## Work task:
The lines to transcribe run from the top of the material below to the line with "for $k \ge k_0$ and", inclusive. Leave the pictures behind.

---

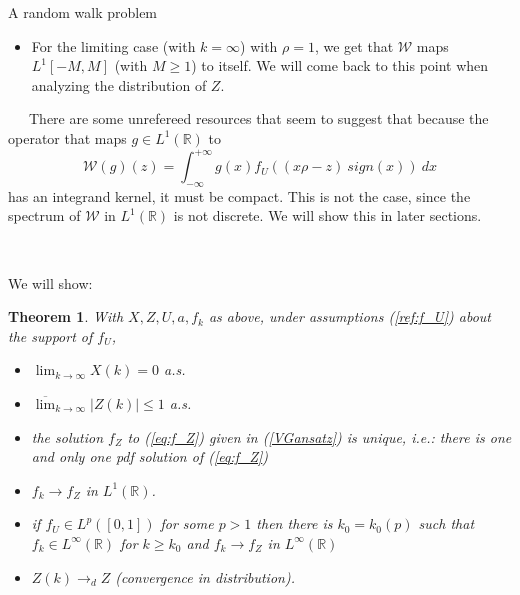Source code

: \documentclass[12pt]{article}
\newtheorem*{thm}{Theorem}
\begin{document}
\begin{section}{A random walk problem}
\begin{itemize}
\item[ii)] For the limiting case (with $k=\infty$) with $\rho = 1$, we get that $\mathcal{W}$ maps $L^1[-M,M]$ (with $M \ge 1$) to itself. We will come back to this point when analyzing the distribution of $Z$.
\end{itemize}


\  
\ 
\ 
There are some unrefereed resources that seem to suggest that because the operator that maps $g \in L^1(\mathbb{R})$ to $$\mathcal{W}(g)(z)=\int_{-\infty}^{+\infty} g(x) f_U\!\left(  \left(x \rho - z \right)\ sign(x) \right) \ dx$$
has an integrand kernel, it must be compact. This is not the case, since the spectrum of $\mathcal{W}$ in $L^1(\mathbb{R})$ is not discrete. We will show this in later sections.    

\  
\ 
\ 


We will show:

\begin{thm} With $X,Z,U,a, f_k$ as above, under assumptions (\ref{ref:f_U}) about the support of $f_U$,
	\begin{itemize}
	\item[a)]  $ \lim_{k \rightarrow \infty} X(k) = 0$ a.s. 
	\item[b)]  $ \overline{ \lim}_{k \rightarrow \infty} |Z(k)| \le 1 $ a.s.
	\item[c)] the solution $f_Z$ to (\ref{eq:f_Z}) given in (\ref{VGansatz}) is unique, i.e.: there is one and only one pdf solution of (\ref{eq:f_Z})
	\item[d)] $ f_k  \rightarrow f_Z$ in $L^1(\mathbb{R})$.
	\item[e)] if $f_U \in L^{p}([0,1])$ for some $p>1$ then there is $k_0 = k_0(p)$ such that $f_k \in L^{\infty}(\mathbb{R})$ for $k \ge k_0$ and 
	$ f_k  \rightarrow f_Z$ in $L^{\infty}(\mathbb{R})$
	\item[f)] $Z(k) \rightarrow_d Z$  (convergence in distribution).
	\end{itemize}
\end{thm}

\end{section}
\end{document}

---

## Answer for the task:
Source code

: \documentclass[12pt]{article}
\newtheorem*{thm}{Theorem}
\begin{document}
\begin{section}{A random walk problem}
\begin{itemize}
\item[ii)] For the limiting case (with $k=\infty$) with $\rho = 1$, we get that $\mathcal{W}$ maps $L^1[-M,M]$ (with $M \ge 1$) to itself. We will come back to this point when analyzing the distribution of $Z$.
\end{itemize}


\  
\ 
\ 
There are some unrefereed resources that seem to suggest that because the operator that maps $g \in L^1(\mathbb{R})$ to $$\mathcal{W}(g)(z)=\int_{-\infty}^{+\infty} g(x) f_U\!\left(  \left(x \rho - z \right)\ sign(x) \right) \ dx$$
has an integrand kernel, it must be compact. This is not the case, since the spectrum of $\mathcal{W}$ in $L^1(\mathbb{R})$ is not discrete. We will show this in later sections.    

\  
\ 
\ 


We will show:

\begin{thm} With $X,Z,U,a, f_k$ as above, under assumptions (\ref{ref:f_U}) about the support of $f_U$,
	\begin{itemize}
	\item[a)]  $ \lim_{k \rightarrow \infty} X(k) = 0$ a.s. 
	\item[b)]  $ \overline{ \lim}_{k \rightarrow \infty} |Z(k)| \le 1 $ a.s.
	\item[c)] the solution $f_Z$ to (\ref{eq:f_Z}) given in (\ref{VGansatz}) is unique, i.e.: there is one and only one pdf solution of (\ref{eq:f_Z})
	\item[d)] $ f_k  \rightarrow f_Z$ in $L^1(\mathbb{R})$.
	\item[e)] if $f_U \in L^{p}([0,1])$ for some $p>1$ then there is $k_0 = k_0(p)$ such that $f_k \in L^{\infty}(\mathbb{R})$ for $k \ge k_0$ and 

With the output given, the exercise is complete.